PURCHASE, N.Y.--(BUSINESS WIRE)--
MBIA Inc. (NYSE: MBI) (the “Company”) today announced the sale of an
aggregate of 27,250,000 shares of the Company’s common stock by
investment funds affiliated with Warburg Pincus LLC (“Warburg Pincus”)
in a registered public offering. Warburg Pincus will receive all of the
net proceeds from this offering. No shares are being sold by the Company
or by any members of the management team.
BTIG, LLC is acting as sole underwriter for the offering. BTIG, LLC
proposes to offer the shares of common stock from time to time for sale
in one or more transactions on the New York Stock Exchange, in the
over-the-counter market, through negotiated transactions or otherwise at
market prices prevailing at the time of sale, at prices related to
prevailing market prices or at negotiated prices, subject to receipt and
acceptance by it and subject to its right to reject any order in whole
or in part.
Subject to the completion of this offering, the Company's subsidiary,
National Public Finance Guarantee Corporation, will repurchase from BTIG
8,000,000 shares of its common stock that are the subject of this
offering at a price per share equal to the price at which the
underwriter will purchase such shares from Warburg Pincus in this
offering.
After completion of the offering, Warburg Pincus will hold 18,372,877
shares of the Company’s common stock and will continue to have two
nominees on the Company’s board of directors.
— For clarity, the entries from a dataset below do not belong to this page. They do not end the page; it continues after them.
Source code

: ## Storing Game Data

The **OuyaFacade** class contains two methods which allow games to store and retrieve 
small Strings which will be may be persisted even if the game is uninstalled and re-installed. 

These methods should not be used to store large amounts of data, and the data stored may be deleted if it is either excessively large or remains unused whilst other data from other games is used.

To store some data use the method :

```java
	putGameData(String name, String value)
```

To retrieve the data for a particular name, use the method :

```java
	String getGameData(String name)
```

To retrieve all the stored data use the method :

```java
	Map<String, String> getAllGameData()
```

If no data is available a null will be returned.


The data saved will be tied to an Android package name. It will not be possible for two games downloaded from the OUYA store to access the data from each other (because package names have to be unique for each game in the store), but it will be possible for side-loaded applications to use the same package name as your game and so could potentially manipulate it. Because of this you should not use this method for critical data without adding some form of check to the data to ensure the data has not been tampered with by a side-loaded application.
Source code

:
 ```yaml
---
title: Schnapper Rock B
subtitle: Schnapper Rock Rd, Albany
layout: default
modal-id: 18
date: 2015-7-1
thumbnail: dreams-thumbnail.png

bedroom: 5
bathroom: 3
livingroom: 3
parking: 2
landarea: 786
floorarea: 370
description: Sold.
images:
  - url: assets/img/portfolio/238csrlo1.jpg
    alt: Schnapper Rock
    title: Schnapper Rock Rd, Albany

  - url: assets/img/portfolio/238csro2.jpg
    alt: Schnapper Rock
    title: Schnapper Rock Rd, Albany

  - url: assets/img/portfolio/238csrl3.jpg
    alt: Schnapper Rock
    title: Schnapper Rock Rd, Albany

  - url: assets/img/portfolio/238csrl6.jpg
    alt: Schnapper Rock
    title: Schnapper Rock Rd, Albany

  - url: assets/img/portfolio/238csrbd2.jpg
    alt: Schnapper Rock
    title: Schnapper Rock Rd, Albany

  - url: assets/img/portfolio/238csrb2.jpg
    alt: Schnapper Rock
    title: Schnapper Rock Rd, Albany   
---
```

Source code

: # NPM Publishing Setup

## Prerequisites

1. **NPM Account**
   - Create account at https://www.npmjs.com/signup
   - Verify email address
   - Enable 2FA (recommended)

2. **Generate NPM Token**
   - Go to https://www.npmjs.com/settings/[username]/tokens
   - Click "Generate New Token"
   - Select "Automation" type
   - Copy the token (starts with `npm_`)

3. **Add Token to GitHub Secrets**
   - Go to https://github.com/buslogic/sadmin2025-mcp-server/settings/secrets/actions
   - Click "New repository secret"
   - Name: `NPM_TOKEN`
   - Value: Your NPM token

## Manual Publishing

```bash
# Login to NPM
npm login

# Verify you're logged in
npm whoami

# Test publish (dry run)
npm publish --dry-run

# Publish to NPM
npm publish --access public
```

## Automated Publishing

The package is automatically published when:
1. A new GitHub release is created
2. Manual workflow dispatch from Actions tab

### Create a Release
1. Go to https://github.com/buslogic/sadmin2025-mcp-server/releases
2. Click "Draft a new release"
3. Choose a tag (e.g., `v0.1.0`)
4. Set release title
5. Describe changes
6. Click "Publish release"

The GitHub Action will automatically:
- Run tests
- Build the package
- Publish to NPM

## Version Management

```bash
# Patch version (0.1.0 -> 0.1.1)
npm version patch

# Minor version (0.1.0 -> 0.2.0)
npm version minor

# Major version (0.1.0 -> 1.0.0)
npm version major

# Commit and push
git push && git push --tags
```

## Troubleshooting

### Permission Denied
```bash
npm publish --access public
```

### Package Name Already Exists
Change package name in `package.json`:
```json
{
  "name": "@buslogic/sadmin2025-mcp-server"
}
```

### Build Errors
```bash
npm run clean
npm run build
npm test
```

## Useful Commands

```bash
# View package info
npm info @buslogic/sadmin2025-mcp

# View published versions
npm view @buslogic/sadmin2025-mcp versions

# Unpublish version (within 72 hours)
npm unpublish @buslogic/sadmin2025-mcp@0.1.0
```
The Company’s effective registration statement, including a prospectus,
relating to the offering was previously filed with the U.S. Securities
and Exchange Commission (“SEC”). Investors should read the prospectus in
that registration statement and other documents the Company has filed
with the SEC for more complete information about the Company and this
offering before investing. These documents are available for free by
searching for the Company’s public filings on the SEC’s website at www.sec.gov,
or by visiting the Company’s investor relations website at
investor.mbia.com. Alternatively, copies of the prospectus and
prospectus supplement, when available, may be obtained from BTIG, LLC,
825 3rd Ave, 6th FL, New York, NY 10022, email: USSyndicate@btig.com.
This press release shall not constitute an offer to sell or the
solicitation of an offer to buy, nor shall there be any sale of these
securities in any state or jurisdiction in which such offer,
solicitation or sale would be unlawful prior to registration or
qualification under the securities laws of any such state or
jurisdiction.
About MBIA
MBIA Inc., headquartered in Purchase, New York, is a holding company
whose subsidiaries provide financial guarantee insurance for the public
and structured finance markets.
Forward-Looking Statements
The information contained in this press release should be read in
conjunction with our filings made with the Securities and Exchange
Commission. This release includes statements that are not historical or
current facts and are “forward-looking statements” made pursuant to the
safe harbor provisions of the Private Securities Litigation Reform Act
of 1995. The words “believe,” “anticipate,” “project,” “plan,” “expect,”
“intend,” “will likely result,” “looking forward” or “will continue,”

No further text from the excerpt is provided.